D’entrée de jeu, Olivier Niquet dira : « Je ne parle jamais de radio poubelle, car ce serait jouer le même jeu de l’enflure verbale et de l’exagération. Je préfère parler de radio populiste. Surtout que je les critique chaque semaine, ça pourrait rapidement devenir une guerre langagière et une surenchère haineuse. Ce n’est pas le but de l’opération.
En ce moment, je ne sais pas ce que je fais de correct ou d’incorrect, mais les Jeff Fillion et Dominic Morais de ce monde et moi, nous nous tenons à saine distance. Je n’ai pas besoin de dire : Ce que vous dites est cave ! Les gens sont en mesure de juger par eux-mêmes suite à la simple exposition de leurs dires. Ainsi, je ne leur fais pas dire ce qu’ils ne disent pas et je leur enlève, en ce sens, une possible poigne contre moi. »
J.T. – Effectivement, radio populiste me semble plus sobre…
O.N. – Surtout qu’ils flattent le peuple et qu’ils ont la prétention de parler au nom du peuple, du vrai monde.
J.T. – Dans l’oeuvre Qu’est-ce que le populisme ?2 de Jan-Werner Müller, on y note effectivement que les populistes semblent travailler sur la notion du monopole de la représentation du peuple où, contre la formule du 1 % versus les 99 %, les populistes prétendent embrasser les 100 % du peuple.

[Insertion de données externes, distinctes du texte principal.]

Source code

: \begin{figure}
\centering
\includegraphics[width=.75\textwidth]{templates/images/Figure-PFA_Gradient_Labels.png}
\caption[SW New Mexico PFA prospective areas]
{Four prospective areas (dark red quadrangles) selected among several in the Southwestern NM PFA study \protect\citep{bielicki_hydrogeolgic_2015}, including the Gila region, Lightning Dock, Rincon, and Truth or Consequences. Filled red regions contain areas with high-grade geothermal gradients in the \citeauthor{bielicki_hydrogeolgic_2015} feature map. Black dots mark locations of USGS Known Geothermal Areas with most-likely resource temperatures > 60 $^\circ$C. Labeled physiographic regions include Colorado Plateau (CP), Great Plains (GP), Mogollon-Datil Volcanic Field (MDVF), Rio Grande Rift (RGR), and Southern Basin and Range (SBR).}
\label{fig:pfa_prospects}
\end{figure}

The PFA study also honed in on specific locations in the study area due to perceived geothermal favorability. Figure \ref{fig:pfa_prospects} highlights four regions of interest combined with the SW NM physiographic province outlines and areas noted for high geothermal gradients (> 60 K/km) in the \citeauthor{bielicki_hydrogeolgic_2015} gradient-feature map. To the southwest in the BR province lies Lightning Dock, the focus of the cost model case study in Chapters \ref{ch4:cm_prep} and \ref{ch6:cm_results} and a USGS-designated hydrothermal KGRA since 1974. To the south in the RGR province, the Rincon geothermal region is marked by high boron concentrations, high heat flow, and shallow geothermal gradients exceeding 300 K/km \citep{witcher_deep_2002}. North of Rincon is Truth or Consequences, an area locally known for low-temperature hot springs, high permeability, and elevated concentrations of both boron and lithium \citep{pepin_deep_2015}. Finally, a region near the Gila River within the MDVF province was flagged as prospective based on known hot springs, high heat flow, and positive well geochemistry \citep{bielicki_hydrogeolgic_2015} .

O.N. – C’est assez paradoxal, car on parle, chez ces animateurs de radio, de gars qui gagnent de gros salaires avec des horaires atypiques et qui ont deux mois de vacances par année. Ils se font les défenseurs des petits travailleurs, mais disons qu’il y a un méchant décalage.
Ils le font aussi dans un langage anti-intellectuel qui tend à mettre en opposition les intellectuels et le vrai monde. Avec une démonisation des « bien-pensants » comme ils disent ; « bien-pensants »… ça ne veut pas dire grand-chose… Est-ce à dire qu’ils sont des « mal-pensants » ?
Il y a aussi tout le volet de la désinformation qui peut être préoccupant.
J.T – Quel est le but de ce genre de discours ? Quelles sont leurs motivations ?
O.N. – J’aimerais ça te dire qu’ils font partie des mécanismes du capitalisme à la solde des puissants… mais je pense qu’ils le font uniquement pour leur compte en banque.
Des gars qui se sont rendu compte qu’ils avaient un talent pour ça ; pour parler, pour exciter les gens, pour choquer, pour divertir, pour attirer les foules, pour faire augmenter les cotes d’écoute. De ce fait, on continue à les engager. Et c’est la raison pour laquelle, ils restent en poste malgré le roulement assez important chez les animateurs radio ; eux, ils restent en poste.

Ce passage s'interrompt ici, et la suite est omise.